Milli Düşünce Gazetesi Sayı-3

Bizi geri bırakan İslâm mı?

“İslam imiş devlete pâ-bend-i terakki,
Evvel yoğ idi işbu rivâyet yeni çıktı.” (Ziya Paşa)

İslam terakkiye manidir ve Müslümanların geçmişleriyle övünmelerine hiçbir lüzum yoktur der Renan, Sorbonne Üniversitesi’nde verdiği meşhur “İslam ve Bilim” konferansında.

Avrupa’da din ve kiliseye karşı meydan okuyan Renan, ünlü konuşmasında İslam’ı ve onun müntesiplerini hedef almıştır. Bu konuda temel fikriyatı şudur: “İslam ve Araplar bilim ve felsefenin gelişmesine engel olmuşlar ve onu boğmuşlardır!” Bu tez, batıcı fikir akımına mensup aydınlara büyük bir destek sunarken, Müslüman aydınları da içinden çıkılması zor bir savunma psikolojisine itmiştir. Kimileri de bu tezlerin tesirinde kalarak aşağılık duygusuna kapılmış, bazıları da taklitçilik hastalığına tutulmuştur.

İşte, o gün bu gündür ne zaman Müslümanlar kendi aralarında, din ve bilim hakkında bir tartışma yapsa “İslam ilerlemeye mâni değildir!” şeklinde bir savunmaya kalkmaktadırlar. Keşke bu savunma, bir cevap bir karşı koyma refleksini harekete geçirebilseydi. Birçok aydın Batı’ya karşı cevap verme endişesi ile hareket ederken bir kısmı İslami değerlerinden şüphe etmeye başlamıştır. Zamanında kendi bilim ve düşünce tarihimizi araştırmaya yönelselerdi bu duruma düşülmeye bilirdi. Ne yazık ki bilim tarihimizin temel soru ve sorunları hala ortadadır ve bugün hala bu sorunlara cevap verecek bilgi birikimine ve entelektüel müktesebata sahip olduğumuz noktasında maalesef endişeler yaşıyoruz.

Bilim ve felsefenin gelişme sürecine Batı ve Doğunun katkısını zikrettikten sonra itiraf etmemiz gerekir ki, İslam dünyasında orta çağdan itibaren ekonomik ve sosyal hayatta durağanlık başlamış ve Rabbimizin Necm Suresi 39. ayette biz kullarına ” Ve gerçek şu ki, insan için çalışmasından başka bir şey yoktur…” Ayeti kerimesinde uyarıda bulunduğu gibi maalesef bilimin bayraktarlığı avcumuzdan kayarak Batı’nın eline geçmiştir.

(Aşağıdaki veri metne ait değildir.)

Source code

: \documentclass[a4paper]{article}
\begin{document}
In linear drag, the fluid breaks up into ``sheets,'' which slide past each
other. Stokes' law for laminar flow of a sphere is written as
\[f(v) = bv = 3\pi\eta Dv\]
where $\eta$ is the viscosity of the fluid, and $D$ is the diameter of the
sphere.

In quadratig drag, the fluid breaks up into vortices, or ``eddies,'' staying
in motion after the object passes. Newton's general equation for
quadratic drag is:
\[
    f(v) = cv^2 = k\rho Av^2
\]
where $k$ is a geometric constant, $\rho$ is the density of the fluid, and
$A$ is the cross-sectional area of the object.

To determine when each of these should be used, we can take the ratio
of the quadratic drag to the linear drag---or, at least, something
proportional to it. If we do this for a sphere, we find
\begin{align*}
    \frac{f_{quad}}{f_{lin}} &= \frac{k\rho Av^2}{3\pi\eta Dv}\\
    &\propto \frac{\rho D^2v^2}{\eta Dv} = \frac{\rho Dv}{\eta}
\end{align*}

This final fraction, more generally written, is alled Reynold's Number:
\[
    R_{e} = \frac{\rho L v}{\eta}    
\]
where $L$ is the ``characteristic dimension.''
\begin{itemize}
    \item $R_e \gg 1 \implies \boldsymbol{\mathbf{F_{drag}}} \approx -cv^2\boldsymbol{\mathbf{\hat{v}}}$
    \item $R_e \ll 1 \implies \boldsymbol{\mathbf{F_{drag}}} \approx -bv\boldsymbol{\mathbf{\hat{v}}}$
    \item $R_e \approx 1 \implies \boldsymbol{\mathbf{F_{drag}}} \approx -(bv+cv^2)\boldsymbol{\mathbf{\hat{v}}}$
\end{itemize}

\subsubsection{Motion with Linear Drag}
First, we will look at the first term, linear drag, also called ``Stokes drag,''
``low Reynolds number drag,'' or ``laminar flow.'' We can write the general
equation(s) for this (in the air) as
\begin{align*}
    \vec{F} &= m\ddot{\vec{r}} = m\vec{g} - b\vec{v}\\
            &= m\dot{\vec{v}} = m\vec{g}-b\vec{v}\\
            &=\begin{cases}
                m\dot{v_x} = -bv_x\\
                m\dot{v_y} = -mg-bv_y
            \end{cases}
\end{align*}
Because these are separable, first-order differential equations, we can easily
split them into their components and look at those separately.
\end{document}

Renan’ın söz konusu konferansta söylediği bazı sözler, başta Cemaleddin Afgani olmak üzere kimi Müslümanaydınları tesir altında bırakmıştır. Afgani, bu konferanstan hemen sonra Le Monde gazetesinde yayınlanan bir mektubunda, Renan’a bazı eleştiriler yöneltmiş, o da bunun üzerine cevap olarak yine aynı gazeteye bir açıklama göndermiştir.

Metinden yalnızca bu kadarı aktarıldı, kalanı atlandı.